Material for this exercise.
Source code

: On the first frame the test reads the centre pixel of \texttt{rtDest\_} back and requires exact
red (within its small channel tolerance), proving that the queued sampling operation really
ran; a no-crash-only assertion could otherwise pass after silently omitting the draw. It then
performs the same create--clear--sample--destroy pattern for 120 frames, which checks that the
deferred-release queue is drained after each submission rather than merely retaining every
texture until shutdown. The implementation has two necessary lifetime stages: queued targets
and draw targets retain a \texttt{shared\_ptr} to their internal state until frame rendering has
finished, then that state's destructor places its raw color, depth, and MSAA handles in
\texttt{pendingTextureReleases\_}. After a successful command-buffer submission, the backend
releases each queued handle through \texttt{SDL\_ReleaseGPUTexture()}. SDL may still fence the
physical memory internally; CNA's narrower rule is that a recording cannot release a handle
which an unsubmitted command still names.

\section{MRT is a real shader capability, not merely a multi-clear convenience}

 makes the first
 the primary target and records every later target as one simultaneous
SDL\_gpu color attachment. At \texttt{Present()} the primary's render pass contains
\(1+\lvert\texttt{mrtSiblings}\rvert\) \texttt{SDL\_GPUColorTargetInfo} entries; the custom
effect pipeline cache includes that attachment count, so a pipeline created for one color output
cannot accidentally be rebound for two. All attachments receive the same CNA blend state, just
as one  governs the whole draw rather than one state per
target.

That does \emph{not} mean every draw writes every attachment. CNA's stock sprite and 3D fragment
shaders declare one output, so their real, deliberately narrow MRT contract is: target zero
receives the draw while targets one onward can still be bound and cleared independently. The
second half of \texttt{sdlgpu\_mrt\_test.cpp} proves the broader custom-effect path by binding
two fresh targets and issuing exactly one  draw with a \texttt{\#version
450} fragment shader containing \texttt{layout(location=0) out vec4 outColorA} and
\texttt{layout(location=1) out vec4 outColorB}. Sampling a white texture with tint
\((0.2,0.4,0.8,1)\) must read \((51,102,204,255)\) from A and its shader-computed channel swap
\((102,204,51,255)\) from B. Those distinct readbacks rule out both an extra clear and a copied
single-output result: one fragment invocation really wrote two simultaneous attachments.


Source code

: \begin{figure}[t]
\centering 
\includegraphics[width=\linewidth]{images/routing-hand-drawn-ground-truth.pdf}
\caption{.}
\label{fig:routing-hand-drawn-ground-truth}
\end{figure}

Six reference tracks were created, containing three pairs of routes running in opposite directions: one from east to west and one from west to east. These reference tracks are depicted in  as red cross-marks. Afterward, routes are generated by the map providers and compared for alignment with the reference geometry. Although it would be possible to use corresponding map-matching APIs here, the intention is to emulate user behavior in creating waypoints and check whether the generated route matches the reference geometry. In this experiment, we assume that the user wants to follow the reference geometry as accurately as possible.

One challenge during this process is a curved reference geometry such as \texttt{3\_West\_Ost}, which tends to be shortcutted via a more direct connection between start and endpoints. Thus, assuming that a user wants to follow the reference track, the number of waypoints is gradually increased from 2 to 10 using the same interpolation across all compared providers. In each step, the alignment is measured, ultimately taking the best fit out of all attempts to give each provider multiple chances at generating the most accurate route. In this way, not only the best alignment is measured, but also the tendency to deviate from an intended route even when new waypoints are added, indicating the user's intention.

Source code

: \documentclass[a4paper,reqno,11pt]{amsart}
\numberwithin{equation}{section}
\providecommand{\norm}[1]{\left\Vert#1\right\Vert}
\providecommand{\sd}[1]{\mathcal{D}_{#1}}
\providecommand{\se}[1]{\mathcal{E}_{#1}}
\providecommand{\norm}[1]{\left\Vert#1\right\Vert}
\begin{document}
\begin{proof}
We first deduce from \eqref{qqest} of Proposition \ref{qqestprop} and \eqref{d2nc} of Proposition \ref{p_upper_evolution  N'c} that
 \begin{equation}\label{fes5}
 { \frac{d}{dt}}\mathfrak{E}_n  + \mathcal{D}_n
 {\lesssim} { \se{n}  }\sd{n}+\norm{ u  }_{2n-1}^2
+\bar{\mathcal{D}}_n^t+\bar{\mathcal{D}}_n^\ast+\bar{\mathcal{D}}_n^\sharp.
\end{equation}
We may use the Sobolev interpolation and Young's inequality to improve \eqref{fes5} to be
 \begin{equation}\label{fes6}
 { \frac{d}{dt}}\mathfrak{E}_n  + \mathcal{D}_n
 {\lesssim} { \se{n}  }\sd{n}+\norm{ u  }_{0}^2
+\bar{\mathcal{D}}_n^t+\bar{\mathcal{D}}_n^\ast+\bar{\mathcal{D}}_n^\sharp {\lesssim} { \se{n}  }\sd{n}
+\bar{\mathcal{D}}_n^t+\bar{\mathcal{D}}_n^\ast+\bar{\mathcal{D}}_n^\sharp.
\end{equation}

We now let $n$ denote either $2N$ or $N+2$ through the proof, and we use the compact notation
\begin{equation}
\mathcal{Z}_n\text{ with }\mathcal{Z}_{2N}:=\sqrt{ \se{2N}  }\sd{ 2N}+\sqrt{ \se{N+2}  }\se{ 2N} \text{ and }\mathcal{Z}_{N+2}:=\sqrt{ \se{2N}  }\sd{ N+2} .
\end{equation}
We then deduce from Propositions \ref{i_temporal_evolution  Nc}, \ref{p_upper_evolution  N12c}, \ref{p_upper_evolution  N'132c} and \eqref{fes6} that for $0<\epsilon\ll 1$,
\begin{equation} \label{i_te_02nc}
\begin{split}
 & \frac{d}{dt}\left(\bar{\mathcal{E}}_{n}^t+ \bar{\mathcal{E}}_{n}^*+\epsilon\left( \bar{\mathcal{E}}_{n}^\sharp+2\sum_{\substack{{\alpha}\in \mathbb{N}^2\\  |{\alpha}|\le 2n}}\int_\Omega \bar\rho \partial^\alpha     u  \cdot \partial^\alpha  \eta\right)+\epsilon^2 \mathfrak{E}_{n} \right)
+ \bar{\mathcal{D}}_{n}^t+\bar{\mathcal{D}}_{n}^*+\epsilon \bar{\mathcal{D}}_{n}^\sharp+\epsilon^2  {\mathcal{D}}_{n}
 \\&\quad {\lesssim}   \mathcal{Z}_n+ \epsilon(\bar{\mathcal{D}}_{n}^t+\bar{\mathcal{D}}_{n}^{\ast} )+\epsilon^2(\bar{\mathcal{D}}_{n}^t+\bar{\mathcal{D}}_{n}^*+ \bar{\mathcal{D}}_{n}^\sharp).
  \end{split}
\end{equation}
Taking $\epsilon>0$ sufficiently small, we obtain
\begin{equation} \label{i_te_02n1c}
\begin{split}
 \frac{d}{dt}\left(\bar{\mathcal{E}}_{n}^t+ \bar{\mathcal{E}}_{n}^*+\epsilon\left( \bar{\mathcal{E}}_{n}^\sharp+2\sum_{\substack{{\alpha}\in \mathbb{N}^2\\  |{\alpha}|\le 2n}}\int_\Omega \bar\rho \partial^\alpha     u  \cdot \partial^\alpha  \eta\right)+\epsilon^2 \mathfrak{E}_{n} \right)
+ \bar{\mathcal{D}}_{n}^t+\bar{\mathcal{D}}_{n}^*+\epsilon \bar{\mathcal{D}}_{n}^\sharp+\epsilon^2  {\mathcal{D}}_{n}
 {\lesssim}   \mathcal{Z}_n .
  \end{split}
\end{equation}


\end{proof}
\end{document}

What is expected. All lines of the records above with the word "still" in them are to be copied.

Result.
releases each queued handle through \texttt{SDL\_ReleaseGPUTexture()}. SDL may still fence the
which an unsubmitted command still names.
receives the draw while targets one onward can still be bound and cleared independently. The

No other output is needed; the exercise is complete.